►

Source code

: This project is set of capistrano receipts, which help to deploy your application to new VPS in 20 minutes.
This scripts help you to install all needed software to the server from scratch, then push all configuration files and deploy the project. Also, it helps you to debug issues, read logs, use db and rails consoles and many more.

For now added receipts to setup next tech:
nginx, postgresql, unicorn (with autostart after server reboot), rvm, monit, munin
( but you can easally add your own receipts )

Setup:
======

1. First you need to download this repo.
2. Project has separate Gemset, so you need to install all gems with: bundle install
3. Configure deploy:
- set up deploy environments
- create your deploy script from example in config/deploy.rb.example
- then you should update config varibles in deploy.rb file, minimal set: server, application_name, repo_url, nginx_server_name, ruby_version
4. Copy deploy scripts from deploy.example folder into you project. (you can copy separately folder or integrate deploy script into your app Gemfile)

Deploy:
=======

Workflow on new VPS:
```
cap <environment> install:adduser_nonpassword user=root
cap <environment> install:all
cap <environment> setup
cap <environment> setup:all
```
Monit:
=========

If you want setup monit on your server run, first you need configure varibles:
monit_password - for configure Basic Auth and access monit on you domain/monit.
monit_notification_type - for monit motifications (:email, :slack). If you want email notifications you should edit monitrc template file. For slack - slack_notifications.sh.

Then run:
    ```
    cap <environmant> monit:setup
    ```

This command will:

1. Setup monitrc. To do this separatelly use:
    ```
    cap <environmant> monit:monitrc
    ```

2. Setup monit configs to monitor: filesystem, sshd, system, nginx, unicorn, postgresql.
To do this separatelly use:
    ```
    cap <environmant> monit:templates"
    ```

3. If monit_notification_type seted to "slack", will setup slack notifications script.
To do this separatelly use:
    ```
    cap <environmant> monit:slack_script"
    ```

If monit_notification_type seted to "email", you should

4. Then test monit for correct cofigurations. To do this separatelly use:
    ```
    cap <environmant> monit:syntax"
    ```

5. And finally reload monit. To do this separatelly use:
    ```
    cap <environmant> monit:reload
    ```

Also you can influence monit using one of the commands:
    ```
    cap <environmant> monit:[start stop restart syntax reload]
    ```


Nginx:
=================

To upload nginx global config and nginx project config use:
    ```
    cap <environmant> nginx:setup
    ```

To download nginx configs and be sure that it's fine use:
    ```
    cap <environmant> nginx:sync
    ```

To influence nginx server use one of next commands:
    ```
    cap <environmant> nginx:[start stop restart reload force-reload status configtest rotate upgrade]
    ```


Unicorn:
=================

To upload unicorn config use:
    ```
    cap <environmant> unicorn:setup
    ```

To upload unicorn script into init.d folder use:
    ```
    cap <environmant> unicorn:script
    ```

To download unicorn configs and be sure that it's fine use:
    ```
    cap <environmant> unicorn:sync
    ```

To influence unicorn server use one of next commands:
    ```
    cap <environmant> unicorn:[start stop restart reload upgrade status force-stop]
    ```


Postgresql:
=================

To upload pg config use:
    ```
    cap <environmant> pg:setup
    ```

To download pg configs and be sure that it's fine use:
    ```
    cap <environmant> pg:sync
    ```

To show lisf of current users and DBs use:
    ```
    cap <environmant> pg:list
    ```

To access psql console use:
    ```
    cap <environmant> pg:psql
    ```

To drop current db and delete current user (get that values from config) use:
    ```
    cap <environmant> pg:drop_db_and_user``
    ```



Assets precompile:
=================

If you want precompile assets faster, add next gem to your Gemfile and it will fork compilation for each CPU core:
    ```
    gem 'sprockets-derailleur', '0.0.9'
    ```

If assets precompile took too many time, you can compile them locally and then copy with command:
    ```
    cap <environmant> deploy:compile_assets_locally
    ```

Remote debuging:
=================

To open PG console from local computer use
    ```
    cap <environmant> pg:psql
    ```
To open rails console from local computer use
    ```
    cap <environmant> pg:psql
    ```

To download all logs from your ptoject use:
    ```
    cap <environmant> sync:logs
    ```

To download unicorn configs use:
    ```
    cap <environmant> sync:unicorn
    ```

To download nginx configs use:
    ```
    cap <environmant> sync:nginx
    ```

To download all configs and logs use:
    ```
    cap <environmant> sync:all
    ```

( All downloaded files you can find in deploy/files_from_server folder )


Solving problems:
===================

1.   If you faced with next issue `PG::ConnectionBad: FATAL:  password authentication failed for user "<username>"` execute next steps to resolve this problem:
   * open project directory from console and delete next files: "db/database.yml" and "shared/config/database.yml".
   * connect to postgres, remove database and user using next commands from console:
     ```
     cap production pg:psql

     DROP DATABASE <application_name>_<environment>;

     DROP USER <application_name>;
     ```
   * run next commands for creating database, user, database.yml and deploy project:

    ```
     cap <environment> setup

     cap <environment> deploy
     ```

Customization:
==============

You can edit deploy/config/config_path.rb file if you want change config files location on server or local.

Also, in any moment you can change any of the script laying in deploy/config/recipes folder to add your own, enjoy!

◄

**WHAT TO DO**
None of the lines above may be skipped. Transcribe each one exactly.

**EXPECTED ANSWER**
Source code

: This project is set of capistrano receipts, which help to deploy your application to new VPS in 20 minutes.
This scripts help you to install all needed software to the server from scratch, then push all configuration files and deploy the project. Also, it helps you to debug issues, read logs, use db and rails consoles and many more.

For now added receipts to setup next tech:
nginx, postgresql, unicorn (with autostart after server reboot), rvm, monit, munin
( but you can easally add your own receipts )

Setup:
======

1. First you need to download this repo.
2. Project has separate Gemset, so you need to install all gems with: bundle install
3. Configure deploy:
- set up deploy environments
- create your deploy script from example in config/deploy.rb.example
- then you should update config varibles in deploy.rb file, minimal set: server, application_name, repo_url, nginx_server_name, ruby_version
4. Copy deploy scripts from deploy.example folder into you project. (you can copy separately folder or integrate deploy script into your app Gemfile)

Deploy:
=======

Workflow on new VPS:
```
cap <environment> install:adduser_nonpassword user=root
cap <environment> install:all
cap <environment> setup
cap <environment> setup:all
```
Monit:
=========

If you want setup monit on your server run, first you need configure varibles:
monit_password - for configure Basic Auth and access monit on you domain/monit.
monit_notification_type - for monit motifications (:email, :slack). If you want email notifications you should edit monitrc template file. For slack - slack_notifications.sh.

Then run:
    ```
    cap <environmant> monit:setup
    ```

This command will:

1. Setup monitrc. To do this separatelly use:
    ```
    cap <environmant> monit:monitrc
    ```

2. Setup monit configs to monitor: filesystem, sshd, system, nginx, unicorn, postgresql.
To do this separatelly use:
    ```
    cap <environmant> monit:templates"
    ```

3. If monit_notification_type seted to "slack", will setup slack notifications script.
To do this separatelly use:
    ```
    cap <environmant> monit:slack_script"
    ```

If monit_notification_type seted to "email", you should

4. Then test monit for correct cofigurations. To do this separatelly use:
    ```
    cap <environmant> monit:syntax"
    ```

5. And finally reload monit. To do this separatelly use:
    ```
    cap <environmant> monit:reload
    ```

Also you can influence monit using one of the commands:
    ```
    cap <environmant> monit:[start stop restart syntax reload]
    ```


Nginx:
=================

To upload nginx global config and nginx project config use:
    ```
    cap <environmant> nginx:setup
    ```

To download nginx configs and be sure that it's fine use:
    ```
    cap <environmant> nginx:sync
    ```

To influence nginx server use one of next commands:
    ```
    cap <environmant> nginx:[start stop restart reload force-reload status configtest rotate upgrade]
    ```


Unicorn:
=================

To upload unicorn config use:
    ```
    cap <environmant> unicorn:setup
    ```

To upload unicorn script into init.d folder use:
    ```
    cap <environmant> unicorn:script
    ```

To download unicorn configs and be sure that it's fine use:
    ```
    cap <environmant> unicorn:sync
    ```

To influence unicorn server use one of next commands:
    ```
    cap <environmant> unicorn:[start stop restart reload upgrade status force-stop]
    ```


Postgresql:
=================

To upload pg config use:
    ```
    cap <environmant> pg:setup
    ```

To download pg configs and be sure that it's fine use:
    ```
    cap <environmant> pg:sync
    ```

To show lisf of current users and DBs use:
    ```
    cap <environmant> pg:list
    ```

To access psql console use:
    ```
    cap <environmant> pg:psql
    ```

To drop current db and delete current user (get that values from config) use:
    ```
    cap <environmant> pg:drop_db_and_user``
    ```



Assets precompile:
=================

If you want precompile assets faster, add next gem to your Gemfile and it will fork compilation for each CPU core:
    ```
    gem 'sprockets-derailleur', '0.0.9'
    ```

If assets precompile took too many time, you can compile them locally and then copy with command:
    ```
    cap <environmant> deploy:compile_assets_locally
    ```

Remote debuging:
=================

To open PG console from local computer use
    ```
    cap <environmant> pg:psql
    ```
To open rails console from local computer use
    ```
    cap <environmant> pg:psql
    ```

To download all logs from your ptoject use:
    ```
    cap <environmant> sync:logs
    ```

To download unicorn configs use:
    ```
    cap <environmant> sync:unicorn
    ```

To download nginx configs use:
    ```
    cap <environmant> sync:nginx
    ```

To download all configs and logs use:
    ```
    cap <environmant> sync:all
    ```

( All downloaded files you can find in deploy/files_from_server folder )


Solving problems:
===================

1.   If you faced with next issue `PG::ConnectionBad: FATAL:  password authentication failed for user "<username>"` execute next steps to resolve this problem:
   * open project directory from console and delete next files: "db/database.yml" and "shared/config/database.yml".
   * connect to postgres, remove database and user using next commands from console:
     ```
     cap production pg:psql

     DROP DATABASE <application_name>_<environment>;

     DROP USER <application_name>;
     ```
   * run next commands for creating database, user, database.yml and deploy project:

    ```
     cap <environment> setup

     cap <environment> deploy
     ```

Customization:
==============

You can edit deploy/config/config_path.rb file if you want change config files location on server or local.

Also, in any moment you can change any of the script laying in deploy/config/recipes folder to add your own, enjoy!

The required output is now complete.